== Segment start ==

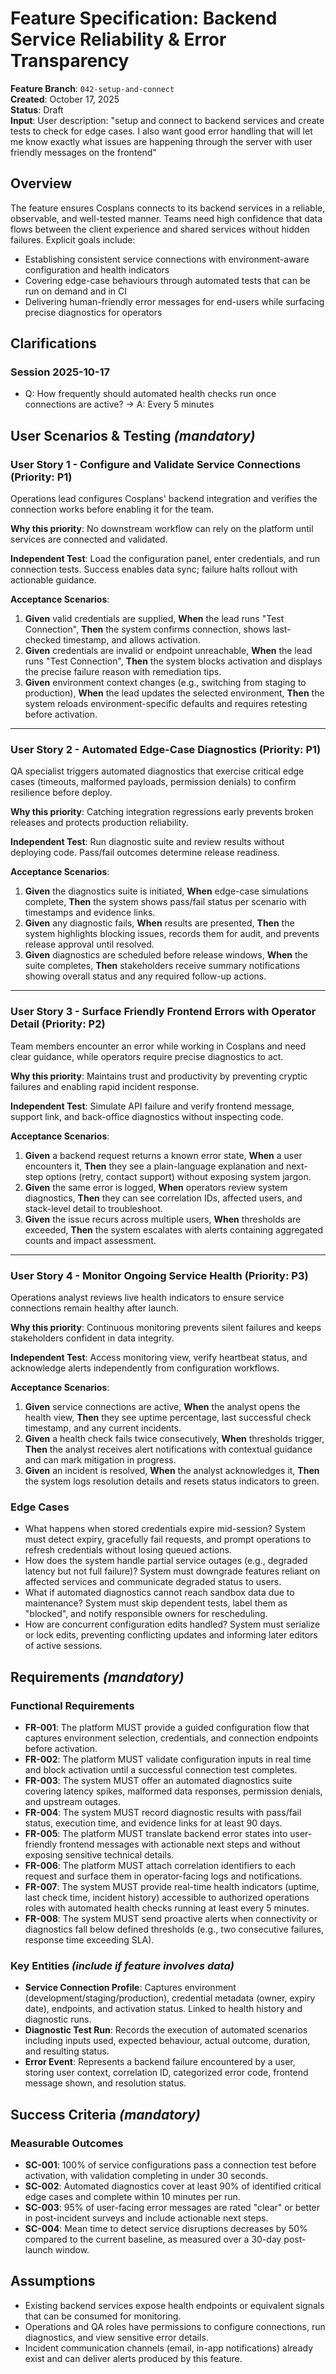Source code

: ﻿# Feature Specification: Backend Service Reliability & Error Transparency

**Feature Branch**: `042-setup-and-connect`  
**Created**: October 17, 2025  
**Status**: Draft  
**Input**: User description: "setup and connect to backend services and create tests to check for edge cases. I also want good error handling that will let me know exactly what issues are happening through the server with user friendly messages on the frontend"

## Overview

The feature ensures Cosplans connects to its backend services in a reliable, observable, and well-tested manner. Teams need high confidence that data flows between the client experience and shared services without hidden failures. Explicit goals include:

- Establishing consistent service connections with environment-aware configuration and health indicators
- Covering edge-case behaviours through automated tests that can be run on demand and in CI
- Delivering human-friendly error messages for end-users while surfacing precise diagnostics for operators

## Clarifications

### Session 2025-10-17

- Q: How frequently should automated health checks run once connections are active? → A: Every 5 minutes

## User Scenarios & Testing *(mandatory)*

### User Story 1 - Configure and Validate Service Connections (Priority: P1)

Operations lead configures Cosplans' backend integration and verifies the connection works before enabling it for the team.

**Why this priority**: No downstream workflow can rely on the platform until services are connected and validated.

**Independent Test**: Load the configuration panel, enter credentials, and run connection tests. Success enables data sync; failure halts rollout with actionable guidance.

**Acceptance Scenarios**:

1. **Given** valid credentials are supplied, **When** the lead runs "Test Connection", **Then** the system confirms connection, shows last-checked timestamp, and allows activation.
2. **Given** credentials are invalid or endpoint unreachable, **When** the lead runs "Test Connection", **Then** the system blocks activation and displays the precise failure reason with remediation tips.
3. **Given** environment context changes (e.g., switching from staging to production), **When** the lead updates the selected environment, **Then** the system reloads environment-specific defaults and requires retesting before activation.

---

### User Story 2 - Automated Edge-Case Diagnostics (Priority: P1)

QA specialist triggers automated diagnostics that exercise critical edge cases (timeouts, malformed payloads, permission denials) to confirm resilience before deploy.

**Why this priority**: Catching integration regressions early prevents broken releases and protects production reliability.

**Independent Test**: Run diagnostic suite and review results without deploying code. Pass/fail outcomes determine release readiness.

**Acceptance Scenarios**:

1. **Given** the diagnostics suite is initiated, **When** edge-case simulations complete, **Then** the system shows pass/fail status per scenario with timestamps and evidence links.
2. **Given** any diagnostic fails, **When** results are presented, **Then** the system highlights blocking issues, records them for audit, and prevents release approval until resolved.
3. **Given** diagnostics are scheduled before release windows, **When** the suite completes, **Then** stakeholders receive summary notifications showing overall status and any required follow-up actions.

---

### User Story 3 - Surface Friendly Frontend Errors with Operator Detail (Priority: P2)

Team members encounter an error while working in Cosplans and need clear guidance, while operators require precise diagnostics to act.

**Why this priority**: Maintains trust and productivity by preventing cryptic failures and enabling rapid incident response.

**Independent Test**: Simulate API failure and verify frontend message, support link, and back-office diagnostics without inspecting code.

**Acceptance Scenarios**:

1. **Given** a backend request returns a known error state, **When** a user encounters it, **Then** they see a plain-language explanation and next-step options (retry, contact support) without exposing system jargon.
2. **Given** the same error is logged, **When** operators review system diagnostics, **Then** they can see correlation IDs, affected users, and stack-level detail to troubleshoot.
3. **Given** the issue recurs across multiple users, **When** thresholds are exceeded, **Then** the system escalates with alerts containing aggregated counts and impact assessment.

---

### User Story 4 - Monitor Ongoing Service Health (Priority: P3)

Operations analyst reviews live health indicators to ensure service connections remain healthy after launch.

**Why this priority**: Continuous monitoring prevents silent failures and keeps stakeholders confident in data integrity.

**Independent Test**: Access monitoring view, verify heartbeat status, and acknowledge alerts independently from configuration workflows.

**Acceptance Scenarios**:

1. **Given** service connections are active, **When** the analyst opens the health view, **Then** they see uptime percentage, last successful check timestamp, and any current incidents.
2. **Given** a health check fails twice consecutively, **When** thresholds trigger, **Then** the analyst receives alert notifications with contextual guidance and can mark mitigation in progress.
3. **Given** an incident is resolved, **When** the analyst acknowledges it, **Then** the system logs resolution details and resets status indicators to green.

### Edge Cases

- What happens when stored credentials expire mid-session? System must detect expiry, gracefully fail requests, and prompt operations to refresh credentials without losing queued actions.
- How does the system handle partial service outages (e.g., degraded latency but not full failure)? System must downgrade features reliant on affected services and communicate degraded status to users.
- What if automated diagnostics cannot reach sandbox data due to maintenance? System must skip dependent tests, label them as "blocked", and notify responsible owners for rescheduling.
- How are concurrent configuration edits handled? System must serialize or lock edits, preventing conflicting updates and informing later editors of active sessions.

## Requirements *(mandatory)*

### Functional Requirements

- **FR-001**: The platform MUST provide a guided configuration flow that captures environment selection, credentials, and connection endpoints before activation.
- **FR-002**: The platform MUST validate configuration inputs in real time and block activation until a successful connection test completes.
- **FR-003**: The system MUST offer an automated diagnostics suite covering latency spikes, malformed data responses, permission denials, and upstream outages.
- **FR-004**: The system MUST record diagnostic results with pass/fail status, execution time, and evidence links for at least 90 days.
- **FR-005**: The platform MUST translate backend error states into user-friendly frontend messages with actionable next steps and without exposing sensitive technical details.
- **FR-006**: The platform MUST attach correlation identifiers to each request and surface them in operator-facing logs and notifications.
- **FR-007**: The system MUST provide real-time health indicators (uptime, last check time, incident history) accessible to authorized operations roles with automated health checks running at least every 5 minutes.
- **FR-008**: The system MUST send proactive alerts when connectivity or diagnostics fall below defined thresholds (e.g., two consecutive failures, response time exceeding SLA).

### Key Entities *(include if feature involves data)*

- **Service Connection Profile**: Captures environment (development/staging/production), credential metadata (owner, expiry date), endpoints, and activation status. Linked to health history and diagnostic runs.
- **Diagnostic Test Run**: Records the execution of automated scenarios including inputs used, expected behaviour, actual outcome, duration, and resulting status.
- **Error Event**: Represents a backend failure encountered by a user, storing user context, correlation ID, categorized error code, frontend message shown, and resolution status.

## Success Criteria *(mandatory)*

### Measurable Outcomes

- **SC-001**: 100% of service configurations pass a connection test before activation, with validation completing in under 30 seconds.
- **SC-002**: Automated diagnostics cover at least 90% of identified critical edge cases and complete within 10 minutes per run.
- **SC-003**: 95% of user-facing error messages are rated "clear" or better in post-incident surveys and include actionable next steps.
- **SC-004**: Mean time to detect service disruptions decreases by 50% compared to the current baseline, as measured over a 30-day post-launch window.

## Assumptions

- Existing backend services expose health endpoints or equivalent signals that can be consumed for monitoring.
- Operations and QA roles have permissions to configure connections, run diagnostics, and view sensitive error details.
- Incident communication channels (email, in-app notifications) already exist and can deliver alerts produced by this feature.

== Segment end ==

* **TASK GOAL**:
Copy the records word for word, leaving no picture in the copy.

* **YOUR SOLUTION**:
Source code

: ﻿# Feature Specification: Backend Service Reliability & Error Transparency

**Feature Branch**: `042-setup-and-connect`  
**Created**: October 17, 2025  
**Status**: Draft  
**Input**: User description: "setup and connect to backend services and create tests to check for edge cases. I also want good error handling that will let me know exactly what issues are happening through the server with user friendly messages on the frontend"

## Overview

The feature ensures Cosplans connects to its backend services in a reliable, observable, and well-tested manner. Teams need high confidence that data flows between the client experience and shared services without hidden failures. Explicit goals include:

- Establishing consistent service connections with environment-aware configuration and health indicators
- Covering edge-case behaviours through automated tests that can be run on demand and in CI
- Delivering human-friendly error messages for end-users while surfacing precise diagnostics for operators

## Clarifications

### Session 2025-10-17

- Q: How frequently should automated health checks run once connections are active? → A: Every 5 minutes

## User Scenarios & Testing *(mandatory)*

### User Story 1 - Configure and Validate Service Connections (Priority: P1)

Operations lead configures Cosplans' backend integration and verifies the connection works before enabling it for the team.

**Why this priority**: No downstream workflow can rely on the platform until services are connected and validated.

**Independent Test**: Load the configuration panel, enter credentials, and run connection tests. Success enables data sync; failure halts rollout with actionable guidance.

**Acceptance Scenarios**:

1. **Given** valid credentials are supplied, **When** the lead runs "Test Connection", **Then** the system confirms connection, shows last-checked timestamp, and allows activation.
2. **Given** credentials are invalid or endpoint unreachable, **When** the lead runs "Test Connection", **Then** the system blocks activation and displays the precise failure reason with remediation tips.
3. **Given** environment context changes (e.g., switching from staging to production), **When** the lead updates the selected environment, **Then** the system reloads environment-specific defaults and requires retesting before activation.

---

### User Story 2 - Automated Edge-Case Diagnostics (Priority: P1)

QA specialist triggers automated diagnostics that exercise critical edge cases (timeouts, malformed payloads, permission denials) to confirm resilience before deploy.

**Why this priority**: Catching integration regressions early prevents broken releases and protects production reliability.

**Independent Test**: Run diagnostic suite and review results without deploying code. Pass/fail outcomes determine release readiness.

**Acceptance Scenarios**:

1. **Given** the diagnostics suite is initiated, **When** edge-case simulations complete, **Then** the system shows pass/fail status per scenario with timestamps and evidence links.
2. **Given** any diagnostic fails, **When** results are presented, **Then** the system highlights blocking issues, records them for audit, and prevents release approval until resolved.
3. **Given** diagnostics are scheduled before release windows, **When** the suite completes, **Then** stakeholders receive summary notifications showing overall status and any required follow-up actions.

---

### User Story 3 - Surface Friendly Frontend Errors with Operator Detail (Priority: P2)

Team members encounter an error while working in Cosplans and need clear guidance, while operators require precise diagnostics to act.

**Why this priority**: Maintains trust and productivity by preventing cryptic failures and enabling rapid incident response.

**Independent Test**: Simulate API failure and verify frontend message, support link, and back-office diagnostics without inspecting code.

**Acceptance Scenarios**:

1. **Given** a backend request returns a known error state, **When** a user encounters it, **Then** they see a plain-language explanation and next-step options (retry, contact support) without exposing system jargon.
2. **Given** the same error is logged, **When** operators review system diagnostics, **Then** they can see correlation IDs, affected users, and stack-level detail to troubleshoot.
3. **Given** the issue recurs across multiple users, **When** thresholds are exceeded, **Then** the system escalates with alerts containing aggregated counts and impact assessment.

---

### User Story 4 - Monitor Ongoing Service Health (Priority: P3)

Operations analyst reviews live health indicators to ensure service connections remain healthy after launch.

**Why this priority**: Continuous monitoring prevents silent failures and keeps stakeholders confident in data integrity.

**Independent Test**: Access monitoring view, verify heartbeat status, and acknowledge alerts independently from configuration workflows.

**Acceptance Scenarios**:

1. **Given** service connections are active, **When** the analyst opens the health view, **Then** they see uptime percentage, last successful check timestamp, and any current incidents.
2. **Given** a health check fails twice consecutively, **When** thresholds trigger, **Then** the analyst receives alert notifications with contextual guidance and can mark mitigation in progress.
3. **Given** an incident is resolved, **When** the analyst acknowledges it, **Then** the system logs resolution details and resets status indicators to green.

### Edge Cases

- What happens when stored credentials expire mid-session? System must detect expiry, gracefully fail requests, and prompt operations to refresh credentials without losing queued actions.
- How does the system handle partial service outages (e.g., degraded latency but not full failure)? System must downgrade features reliant on affected services and communicate degraded status to users.
- What if automated diagnostics cannot reach sandbox data due to maintenance? System must skip dependent tests, label them as "blocked", and notify responsible owners for rescheduling.
- How are concurrent configuration edits handled? System must serialize or lock edits, preventing conflicting updates and informing later editors of active sessions.

## Requirements *(mandatory)*

### Functional Requirements

- **FR-001**: The platform MUST provide a guided configuration flow that captures environment selection, credentials, and connection endpoints before activation.
- **FR-002**: The platform MUST validate configuration inputs in real time and block activation until a successful connection test completes.
- **FR-003**: The system MUST offer an automated diagnostics suite covering latency spikes, malformed data responses, permission denials, and upstream outages.
- **FR-004**: The system MUST record diagnostic results with pass/fail status, execution time, and evidence links for at least 90 days.
- **FR-005**: The platform MUST translate backend error states into user-friendly frontend messages with actionable next steps and without exposing sensitive technical details.
- **FR-006**: The platform MUST attach correlation identifiers to each request and surface them in operator-facing logs and notifications.
- **FR-007**: The system MUST provide real-time health indicators (uptime, last check time, incident history) accessible to authorized operations roles with automated health checks running at least every 5 minutes.
- **FR-008**: The system MUST send proactive alerts when connectivity or diagnostics fall below defined thresholds (e.g., two consecutive failures, response time exceeding SLA).

### Key Entities *(include if feature involves data)*

- **Service Connection Profile**: Captures environment (development/staging/production), credential metadata (owner, expiry date), endpoints, and activation status. Linked to health history and diagnostic runs.
- **Diagnostic Test Run**: Records the execution of automated scenarios including inputs used, expected behaviour, actual outcome, duration, and resulting status.
- **Error Event**: Represents a backend failure encountered by a user, storing user context, correlation ID, categorized error code, frontend message shown, and resolution status.

## Success Criteria *(mandatory)*

### Measurable Outcomes

- **SC-001**: 100% of service configurations pass a connection test before activation, with validation completing in under 30 seconds.
- **SC-002**: Automated diagnostics cover at least 90% of identified critical edge cases and complete within 10 minutes per run.
- **SC-003**: 95% of user-facing error messages are rated "clear" or better in post-incident surveys and include actionable next steps.
- **SC-004**: Mean time to detect service disruptions decreases by 50% compared to the current baseline, as measured over a 30-day post-launch window.

## Assumptions

- Existing backend services expose health endpoints or equivalent signals that can be consumed for monitoring.
- Operations and QA roles have permissions to configure connections, run diagnostics, and view sensitive error details.
- Incident communication channels (email, in-app notifications) already exist and can deliver alerts produced by this feature.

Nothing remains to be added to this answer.